Available data section start

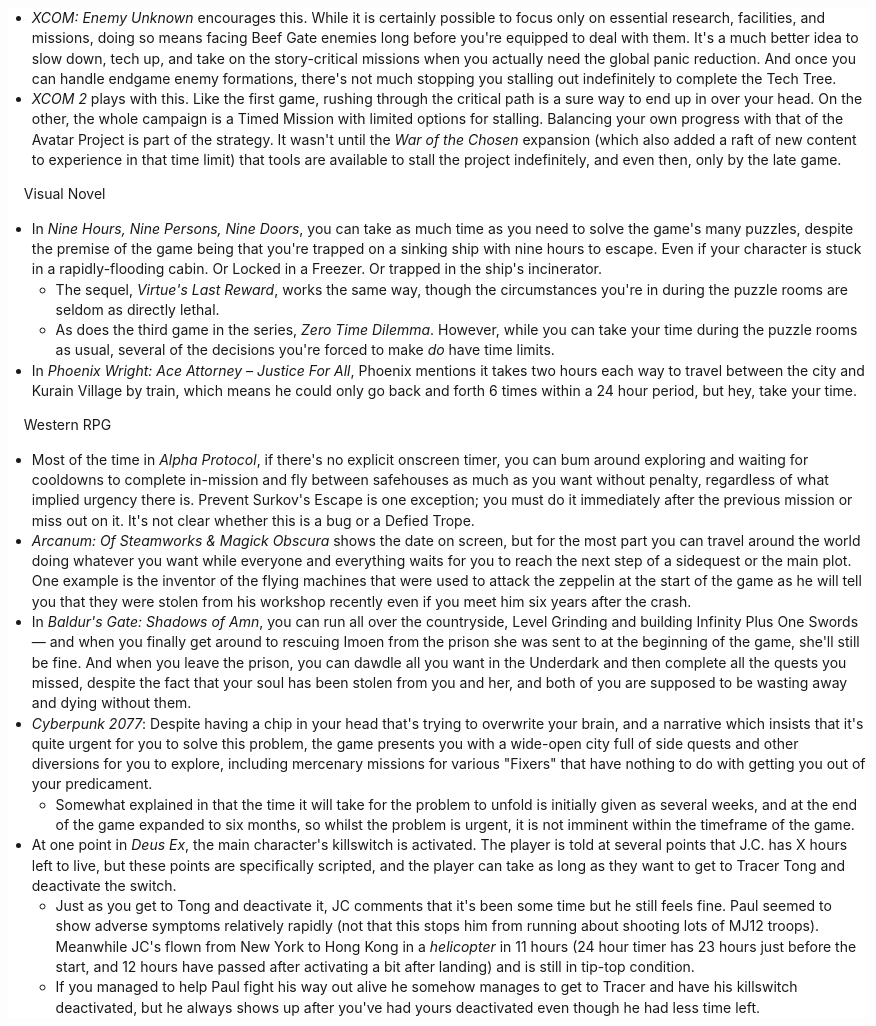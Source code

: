 -   _XCOM: Enemy Unknown_ encourages this. While it is certainly possible to focus only on essential research, facilities, and missions, doing so means facing Beef Gate enemies long before you're equipped to deal with them. It's a much better idea to slow down, tech up, and take on the story-critical missions when you actually need the global panic reduction. And once you can handle endgame enemy formations, there's not much stopping you stalling out indefinitely to complete the Tech Tree.
-   _XCOM 2_ plays with this. Like the first game, rushing through the critical path is a sure way to end up in over your head. On the other, the whole campaign is a Timed Mission with limited options for stalling. Balancing your own progress with that of the Avatar Project is part of the strategy. It wasn't until the _War of the Chosen_ expansion (which also added a raft of new content to experience in that time limit) that tools are available to stall the project indefinitely, and even then, only by the late game.

    Visual Novel 

-   In _Nine Hours, Nine Persons, Nine Doors_, you can take as much time as you need to solve the game's many puzzles, despite the premise of the game being that you're trapped on a sinking ship with nine hours to escape. Even if your character is stuck in a rapidly-flooding cabin. Or Locked in a Freezer. Or trapped in the ship's incinerator.
    -   The sequel, _Virtue's Last Reward_, works the same way, though the circumstances you're in during the puzzle rooms are seldom as directly lethal.
    -   As does the third game in the series, _Zero Time Dilemma_. However, while you can take your time during the puzzle rooms as usual, several of the decisions you're forced to make _do_ have time limits.
-   In _Phoenix Wright: Ace Attorney – Justice For All_, Phoenix mentions it takes two hours each way to travel between the city and Kurain Village by train, which means he could only go back and forth 6 times within a 24 hour period, but hey, take your time.

    Western RPG 

-   Most of the time in _Alpha Protocol_, if there's no explicit onscreen timer, you can bum around exploring and waiting for cooldowns to complete in-mission and fly between safehouses as much as you want without penalty, regardless of what implied urgency there is. Prevent Surkov's Escape is one exception; you must do it immediately after the previous mission or miss out on it. It's not clear whether this is a bug or a Defied Trope.
-   _Arcanum: Of Steamworks & Magick Obscura_ shows the date on screen, but for the most part you can travel around the world doing whatever you want while everyone and everything waits for you to reach the next step of a sidequest or the main plot. One example is the inventor of the flying machines that were used to attack the zeppelin at the start of the game as he will tell you that they were stolen from his workshop recently even if you meet him six years after the crash.
-   In _Baldur's Gate: Shadows of Amn_, you can run all over the countryside, Level Grinding and building Infinity Plus One Swords — and when you finally get around to rescuing Imoen from the prison she was sent to at the beginning of the game, she'll still be fine. And when you leave the prison, you can dawdle all you want in the Underdark and then complete all the quests you missed, despite the fact that your soul has been stolen from you and her, and both of you are supposed to be wasting away and dying without them.
-   _Cyberpunk 2077_: Despite having a chip in your head that's trying to overwrite your brain, and a narrative which insists that it's quite urgent for you to solve this problem, the game presents you with a wide-open city full of side quests and other diversions for you to explore, including mercenary missions for various "Fixers" that have nothing to do with getting you out of your predicament.
    -   Somewhat explained in that the time it will take for the problem to unfold is initially given as several weeks, and at the end of the game expanded to six months, so whilst the problem is urgent, it is not imminent within the timeframe of the game.
-   At one point in _Deus Ex_, the main character's killswitch is activated. The player is told at several points that J.C. has X hours left to live, but these points are specifically scripted, and the player can take as long as they want to get to Tracer Tong and deactivate the switch.
    -   Just as you get to Tong and deactivate it, JC comments that it's been some time but he still feels fine. Paul seemed to show adverse symptoms relatively rapidly (not that this stops him from running about shooting lots of MJ12 troops). Meanwhile JC's flown from New York to Hong Kong in a _helicopter_ in 11 hours (24 hour timer has 23 hours just before the start, and 12 hours have passed after activating a bit after landing) and is still in tip-top condition.
    -   If you managed to help Paul fight his way out alive he somehow manages to get to Tracer and have his killswitch deactivated, but he always shows up after you've had yours deactivated even though he had less time left.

Available data section end

▸ Exercise goal: Please return all lines above in which the string "during" is found.

▸ Answer to this exercise:
    -   The sequel, _Virtue's Last Reward_, works the same way, though the circumstances you're in during the puzzle rooms are seldom as directly lethal.
    -   As does the third game in the series, _Zero Time Dilemma_. However, while you can take your time during the puzzle rooms as usual, several of the decisions you're forced to make _do_ have time limits.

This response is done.